Debt amplifies equity returns when things go well, but it can destroy value when things don’t. Too little leverage, and you leave returns on the table. Too much, and you risk value destruction and extended hold periods. Somewhere in between lies the Goldilocks Zone, and the data make that non-linear trade-off visible.

What our analysis shows

We analysed 1,789 realised PE-backed exits using average Net Debt/EBITDA over each hold period. When assessing across three different waypoints, the pattern is striking.

The first waypoint compared median total value by paid in capital (TVPI) by leverage band and found the sweet spot was 2-6x leverage. TVPI peaks around 2.2–2.3x with materially lower loss rates. This is the Goldilocks zone for risk-adjusted returns.

The second waypoint reveals that outcomes deteriorate and loss rates rise to more than 30%  when the leverage band increases to 6-7 x. These investments require deeper scrutiny.

The third waypoint suggests that the high risk zone is leverage of 8x or above. Perhaps unsurprisingly, these investments have a consistently heavy downside-with median TVPI below 1.0x and loss rates exceeding 50%.

ND/EBITDA N Loss rate Median TVPI Median Hold (years)
0-1x 185 41.1% 1.19x 5.63
2-3x 225 19.6% 2.19x 5.21
3-4x 252 21.4% 2.30x 5.33
4-5x 310 24.8% 2.24x 5.43
5-6x 231 18.6% 2.30x 4.96
7-8x 125 51.2% 0.99x 6.66
8-9x 64 67.2% 0.30x 6.04
Three leverage waypoints

Two insights that matter – high leverage often means worse outcomes AND longer holds.

Highly levered situations (7x+) are associated with longer hold periods on average, consistent with extended workout dynamics, i.e. constrained cash flow, narrower exit paths, and time required to deliver before a sale becomes feasible.

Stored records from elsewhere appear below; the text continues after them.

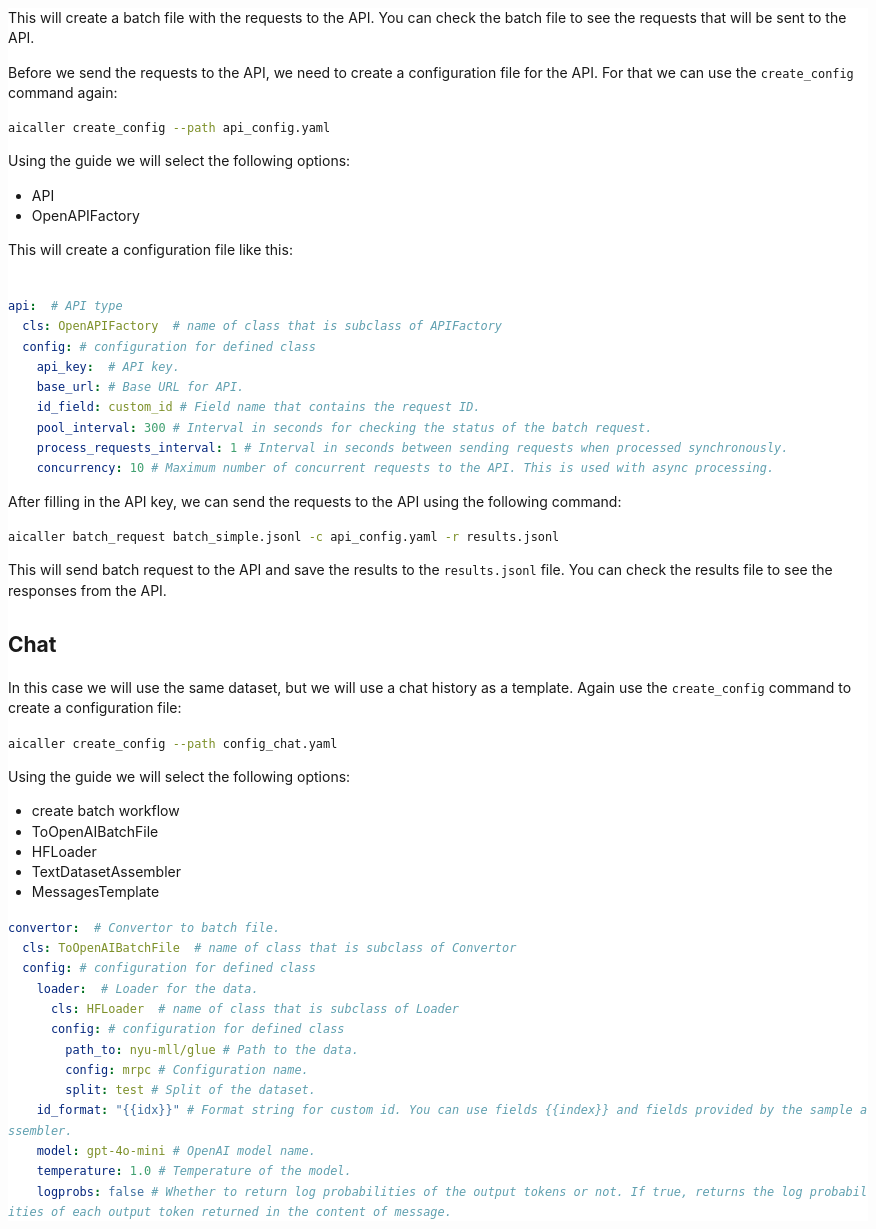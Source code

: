 This will create a batch file with the requests to the API. You can check the batch file to see the requests that will be sent to the API.

Before we send the requests to the API, we need to create a configuration file for the API. For that we can use the `create_config` command again:
```bash
aicaller create_config --path api_config.yaml
```

Using the guide we will select the following options:
* API
* OpenAPIFactory

This will create a configuration file like this:
```yaml

api:  # API type
  cls: OpenAPIFactory  # name of class that is subclass of APIFactory
  config: # configuration for defined class
    api_key:  # API key.
    base_url: # Base URL for API.
    id_field: custom_id # Field name that contains the request ID.
    pool_interval: 300 # Interval in seconds for checking the status of the batch request.
    process_requests_interval: 1 # Interval in seconds between sending requests when processed synchronously.
    concurrency: 10 # Maximum number of concurrent requests to the API. This is used with async processing.

```

After filling in the API key, we can send the requests to the API using the following command:
```bash
aicaller batch_request batch_simple.jsonl -c api_config.yaml -r results.jsonl
```
This will send batch request to the API and save the results to the `results.jsonl` file. You can check the results file to see the responses from the API.

## Chat
In this case we will use the same dataset, but we will use a chat history as a template. Again use the `create_config` command to create a configuration file:
```bash
aicaller create_config --path config_chat.yaml
```

Using the guide we will select the following options:
* create batch workflow
* ToOpenAIBatchFile
* HFLoader
* TextDatasetAssembler
* MessagesTemplate


```yaml
convertor:  # Convertor to batch file.
  cls: ToOpenAIBatchFile  # name of class that is subclass of Convertor
  config: # configuration for defined class
    loader:  # Loader for the data.
      cls: HFLoader  # name of class that is subclass of Loader
      config: # configuration for defined class
        path_to: nyu-mll/glue # Path to the data.
        config: mrpc # Configuration name.
        split: test # Split of the dataset.
    id_format: "{{idx}}" # Format string for custom id. You can use fields {{index}} and fields provided by the sample assembler.
    model: gpt-4o-mini # OpenAI model name.
    temperature: 1.0 # Temperature of the model.
    logprobs: false # Whether to return log probabilities of the output tokens or not. If true, returns the log probabilities of each output token returned in the content of message.
```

The 5–6x band stands out with top-tier TVPI (2.30x), lowest loss rate (18.6%), and shortest median hold (4.96 years).

Low leverage is not automatically ‘safe‘. The 0–1x band has a 41.1% loss rate and only 1.19x median TVPI. This bucket likely includes distressed situations alongside cash-rich businesses. Low leverage requires context; it’s not a free pass on risk.

How this informs our AI underwriting

Findings like these don’t sit in a research silo—they feed directly into how we underwrite. Our AI models use leverage as one of many signals to underwrite private companies, combining it with revenue, margins, sector dynamics, valuations, and macro indicators to build a complete picture.

A company with leverage at 6.5x but with strong coverage, improving margins, and a credible deleveraging plan looks very different from one with deteriorating fundamentals at the same leverage level. Our models help us make that distinction at scale.

What this means for secondary buyers

Secondary investors buy mid-hold so the key question is that given leverage today, what do outcomes and time to liquidity look like? As we underwrite, we perform more in-depth analysis to ensure our models rely only on information and signals only available at the time of underwriting.

However, a practical screening framework:

  • 2–6x: Historically strongest outcomes on average
  • 6–7x: Increased scrutiny required
  • 8x+: High-risk tail; require meaningful compensation and a clear deleveraging path
Stress-tested under recent conditions

Returns compressed across all bands in exits post 2022, with higher leverage bands (4–6x) showing directionally more fragility. This suggests the Goldilocks zone may narrow under stress, reinforcing why dynamic monitoring matters more than static rules.

Key caveats

Survivorship bias: We only observe exited companies. Non-exited high-leverage situations could make the downside picture worse.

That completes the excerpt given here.